Die Christen hatten in den Jahrhunderten seit der Reformation Martin Luthers und anderer Reformatoren durch ihre Spaltungen und Streitigkeiten immer wieder schwerwiegende Konflikte ausgelöst oder konnten dadurch ihre Mission als Werkzeug der Einheit und des Friedens nur unzureichend erfüllen. Die Spaltungen waren ein trauriges Zeichen der Schwäche angesichts dramatischer Entwicklungen, deren Höhepunkte im 20. Jahrhunderts mit den beiden Weltkriegen und dem Abgrund der Shoah erreicht wurden.
Trotzdem waren Christen immer wieder glaubwürdige Zeugen. Johannes Paul II. sprach in der Ankündigung des Jubiläums des Jahres 2000 davon, dass die Kirche unserer Zeit wieder und wie niemals zuvor zu einer Kirche der Märtyrer geworden ist. Das sei, so der polnische Papst, der die Unterdrückung der Kirche in seiner Biographie selbst erlebt hatte, ein ökumenisches Phänomen gewesen. Nicht nur weil es alle Konfessionen betrifft, sondern auch weil die Christen bei den Verfolgungen in den Gulags und Konzentrationslagern schon eine Einheit im Leiden gelebt haben, die wir noch aufbauen müssen. Andrea Riccardi hat diese Geschichte eindrucksvoll in seinem Buch „Salz der Erde, Licht der Welt“ dargestellt.

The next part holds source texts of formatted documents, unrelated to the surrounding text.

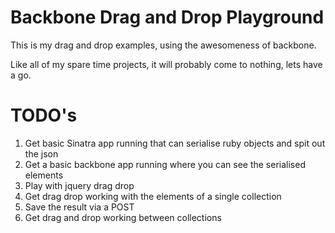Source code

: Backbone Drag and Drop Playground
==================================
This is my drag and drop examples, using the awesomeness of backbone.

Like all of my spare time projects, it will probably come to nothing, lets have a go.

TODO's
=======
1. Get basic Sinatra app running that can serialise ruby objects and spit out the json
2. Get a basic backbone app running where you can see the serialised elements
3. Play with jquery drag drop
4. Get drag drop working with the elements of a single collection
5. Save the result via a POST
6. Get drag and drop working between collections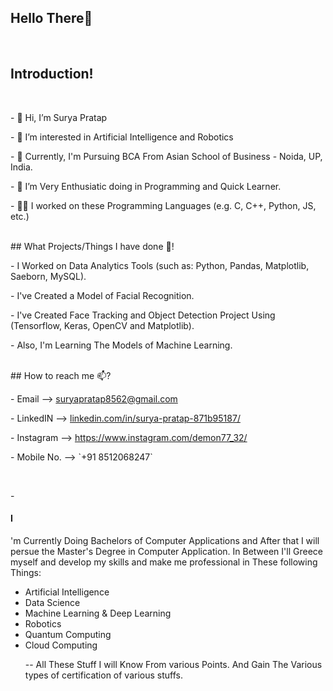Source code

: ## Hello There👋
<br>

## Introduction! 
<br>
<p>- 👋 Hi, I’m Surya Pratap</p>
<p>- 👀 I’m interested in Artificial Intelligence and Robotics</p>
<p>- 🏫 Currently, I'm Pursuing BCA From Asian School of Business - Noida, UP, India.</p>
<p>- 💞️ I’m Very Enthusiatic doing in Programming and Quick Learner.</p>
<p>- 🧑‍💻 I worked on these Programming Languages (e.g. C, C++, Python, JS, etc.)</p>
<br>
## What Projects/Things I have done 🤔!
<br>
<p>- I Worked on Data Analytics Tools (such as: Python, Pandas, Matplotlib, Saeborn, MySQL).</p>
<p>- I've Created a Model of Facial Recognition.</p>
<p>- I've Created Face Tracking and Object Detection Project Using (Tensorflow, Keras, OpenCV and Matplotlib).</p>
<p>- Also, I'm Learning The Models of Machine Learning.</p>
<br>
## How to reach me 📫?
<br>
<p>- Email --> <a href=''>suryapratap8562@gmail.com</a></p>
<p>- LinkedIN --> <a href=''>linkedin.com/in/surya-pratap-871b95187/</a></p>
<p>- Instagram --> <a href=''>https://www.instagram.com/demon77_32/</a></p>
<p>- Mobile No. --> `+91 8512068247`</p>
<br>
<p>-<span><h4>I</h4></span>'m Currently Doing Bachelors of Computer Applications and After that I will persue the Master's Degree in Computer Application.
     In Between I'll Greece myself and develop my skills and make me professional in These following Things:<p>
   <ul>
      <li>Artificial Intelligence</li>
   <li>Data Science</li>
   <li> Machine Learning & Deep Learning</li>
   <li>Robotics</li> 
   <li>Quantum Computing</li>
   <li>Cloud Computing</li>

<p>-- All These Stuff I will Know From various Points. And Gain The Various types of certification of various stuffs.</p>

<!---
SP85691/SP85691 is a ✨ special ✨ repository because its `README.md` (this file) appears on your GitHub profile.
You can click the Preview link to take a look at your changes.
--->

Mit dem historischen Ereignis der gemeinsamen Erklärung musste eine neue Geschichte der Einheit und der Zusammenarbeit beginnen. Nach so vielen von Europa ausgegangenen Spaltungen und so viel Gewalt, wollten die Bewegungen mithelfen, ein Europa aufzubauen, das zum Frieden, zur Gastfreundschaft und zu einer Offenheit beiträgt. Die Globalisierung hat eine Einheit der Ökonomie, des Geldes, der Kommunikation herbeigeführt, allerdings fehlt die Seele, es fehlt die Einheit der Völker und Kulturen in einem friedlichen und offenen Zusammenleben. Hier haben die Bewegungen eine Berufung erkannt, eine zweite Berufung zur eigenen des jeweiligen Charismas.
In der nun fast 20jährigen Geschichte des Miteinanders haben wir verschiedene Phasen erlebt. Es gab die Zeit der Euphorie mit der Währungsunion und der Osterweiterung des Jahres 2004, die beim ersten großen Kongress in Stuttgart spürbar war. Die Bewegungen wollten den Prozess der europäischen Einigung stärken und unterstützen. Denn nach den Überzeugungen der christlich geprägten Gründerväter der europäischen Einigung, die 2017 das 60jährige Jubiläum der Römischen Verträge feiern konnte, braucht dieser Prozess eine spirituelle Grundlage. Europa braucht eine Seele, so haben wir wiederholt betont.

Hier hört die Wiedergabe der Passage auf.